BRIEF ▸ Where "ControlFlowTok" appears in a line of the entries below, that line should be copied.

Items from a dataset
☆ ☆ ☆ ☆ ☆

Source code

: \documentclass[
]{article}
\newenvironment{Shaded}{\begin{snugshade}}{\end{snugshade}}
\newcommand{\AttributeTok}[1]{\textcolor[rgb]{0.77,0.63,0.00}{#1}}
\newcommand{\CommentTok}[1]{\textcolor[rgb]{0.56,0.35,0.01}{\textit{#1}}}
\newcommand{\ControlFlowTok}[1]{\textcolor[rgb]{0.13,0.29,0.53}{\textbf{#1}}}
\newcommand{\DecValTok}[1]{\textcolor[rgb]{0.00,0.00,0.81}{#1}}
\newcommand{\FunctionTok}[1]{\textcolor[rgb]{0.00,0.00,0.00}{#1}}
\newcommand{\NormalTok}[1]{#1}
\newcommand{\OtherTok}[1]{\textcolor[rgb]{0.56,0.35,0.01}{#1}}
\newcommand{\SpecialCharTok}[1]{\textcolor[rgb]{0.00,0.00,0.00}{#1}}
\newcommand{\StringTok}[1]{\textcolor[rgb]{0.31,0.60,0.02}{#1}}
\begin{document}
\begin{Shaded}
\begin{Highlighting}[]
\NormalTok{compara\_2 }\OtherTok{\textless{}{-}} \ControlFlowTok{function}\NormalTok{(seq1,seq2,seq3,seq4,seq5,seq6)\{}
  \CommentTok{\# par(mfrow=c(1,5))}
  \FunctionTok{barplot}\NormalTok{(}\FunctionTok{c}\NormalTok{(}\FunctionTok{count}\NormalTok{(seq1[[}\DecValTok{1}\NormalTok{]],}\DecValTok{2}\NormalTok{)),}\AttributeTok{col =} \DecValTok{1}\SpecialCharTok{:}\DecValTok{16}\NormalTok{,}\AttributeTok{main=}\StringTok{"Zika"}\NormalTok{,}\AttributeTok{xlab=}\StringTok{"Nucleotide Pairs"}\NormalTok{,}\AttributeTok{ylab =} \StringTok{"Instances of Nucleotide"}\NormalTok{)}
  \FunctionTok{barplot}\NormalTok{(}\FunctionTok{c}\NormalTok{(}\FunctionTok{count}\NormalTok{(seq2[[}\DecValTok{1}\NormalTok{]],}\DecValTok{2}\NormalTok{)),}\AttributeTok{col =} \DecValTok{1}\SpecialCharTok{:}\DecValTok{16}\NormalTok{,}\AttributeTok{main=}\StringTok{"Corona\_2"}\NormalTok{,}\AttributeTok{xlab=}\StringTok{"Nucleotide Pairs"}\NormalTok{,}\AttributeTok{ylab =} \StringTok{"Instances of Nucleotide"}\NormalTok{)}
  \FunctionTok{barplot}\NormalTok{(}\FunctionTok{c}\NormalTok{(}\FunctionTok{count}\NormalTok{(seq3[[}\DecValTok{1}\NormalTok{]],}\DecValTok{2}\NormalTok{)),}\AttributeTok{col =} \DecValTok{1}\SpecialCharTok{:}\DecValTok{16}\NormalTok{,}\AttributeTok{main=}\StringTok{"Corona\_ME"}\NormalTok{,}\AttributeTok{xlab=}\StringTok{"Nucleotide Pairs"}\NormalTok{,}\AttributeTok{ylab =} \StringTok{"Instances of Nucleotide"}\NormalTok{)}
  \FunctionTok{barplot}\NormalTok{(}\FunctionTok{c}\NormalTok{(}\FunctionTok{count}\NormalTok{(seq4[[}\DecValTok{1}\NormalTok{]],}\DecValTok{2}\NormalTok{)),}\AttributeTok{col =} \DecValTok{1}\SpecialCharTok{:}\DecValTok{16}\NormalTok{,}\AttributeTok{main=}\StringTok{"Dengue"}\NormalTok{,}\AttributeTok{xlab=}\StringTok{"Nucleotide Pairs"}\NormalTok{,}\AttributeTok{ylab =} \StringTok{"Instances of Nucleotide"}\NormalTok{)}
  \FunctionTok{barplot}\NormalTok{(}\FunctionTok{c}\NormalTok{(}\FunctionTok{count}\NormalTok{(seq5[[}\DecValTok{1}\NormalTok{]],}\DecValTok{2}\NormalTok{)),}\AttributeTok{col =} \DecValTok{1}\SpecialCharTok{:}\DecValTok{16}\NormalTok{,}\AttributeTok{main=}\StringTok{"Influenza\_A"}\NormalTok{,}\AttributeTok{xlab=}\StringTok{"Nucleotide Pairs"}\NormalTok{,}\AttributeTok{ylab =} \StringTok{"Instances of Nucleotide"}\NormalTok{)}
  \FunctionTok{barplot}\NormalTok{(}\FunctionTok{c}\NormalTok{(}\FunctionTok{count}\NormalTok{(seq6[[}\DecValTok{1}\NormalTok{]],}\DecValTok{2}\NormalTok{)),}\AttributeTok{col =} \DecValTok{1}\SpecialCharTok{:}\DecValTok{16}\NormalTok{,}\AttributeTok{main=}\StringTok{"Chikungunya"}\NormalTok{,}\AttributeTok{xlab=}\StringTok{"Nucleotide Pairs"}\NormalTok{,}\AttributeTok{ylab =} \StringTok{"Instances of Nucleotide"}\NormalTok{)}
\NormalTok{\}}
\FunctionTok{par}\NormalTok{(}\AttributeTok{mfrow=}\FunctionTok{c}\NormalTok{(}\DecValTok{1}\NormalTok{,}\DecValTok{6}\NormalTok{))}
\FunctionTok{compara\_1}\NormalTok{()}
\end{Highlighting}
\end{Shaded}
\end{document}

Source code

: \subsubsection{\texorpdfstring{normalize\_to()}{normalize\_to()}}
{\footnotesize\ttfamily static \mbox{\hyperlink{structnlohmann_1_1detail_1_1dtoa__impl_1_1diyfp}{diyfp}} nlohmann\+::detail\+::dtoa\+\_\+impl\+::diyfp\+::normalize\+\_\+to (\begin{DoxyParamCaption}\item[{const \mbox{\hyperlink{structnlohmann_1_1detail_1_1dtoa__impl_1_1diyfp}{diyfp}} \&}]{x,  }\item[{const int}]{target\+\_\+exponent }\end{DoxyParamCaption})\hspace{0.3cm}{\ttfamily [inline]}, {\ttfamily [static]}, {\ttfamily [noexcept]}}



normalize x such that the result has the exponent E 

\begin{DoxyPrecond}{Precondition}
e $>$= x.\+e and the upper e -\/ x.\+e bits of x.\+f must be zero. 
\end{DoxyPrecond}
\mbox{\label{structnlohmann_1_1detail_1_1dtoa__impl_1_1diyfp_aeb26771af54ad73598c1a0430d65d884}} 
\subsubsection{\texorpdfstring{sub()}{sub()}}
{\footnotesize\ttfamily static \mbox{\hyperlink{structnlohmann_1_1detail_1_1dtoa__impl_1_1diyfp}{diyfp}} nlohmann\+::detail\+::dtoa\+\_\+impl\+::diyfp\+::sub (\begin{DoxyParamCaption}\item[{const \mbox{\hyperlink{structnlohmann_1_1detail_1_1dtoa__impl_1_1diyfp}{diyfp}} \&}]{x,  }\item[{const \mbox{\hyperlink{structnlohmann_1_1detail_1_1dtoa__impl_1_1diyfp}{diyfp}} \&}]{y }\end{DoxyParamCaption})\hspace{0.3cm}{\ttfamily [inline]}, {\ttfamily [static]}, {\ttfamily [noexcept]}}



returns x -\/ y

☆ ☆ ☆ ☆ ☆

WORKED SOLUTION ▸
\newcommand{\ControlFlowTok}[1]{\textcolor[rgb]{0.13,0.29,0.53}{\textbf{#1}}}
\NormalTok{compara\_2 }\OtherTok{\textless{}{-}} \ControlFlowTok{function}\NormalTok{(seq1,seq2,seq3,seq4,seq5,seq6)\{}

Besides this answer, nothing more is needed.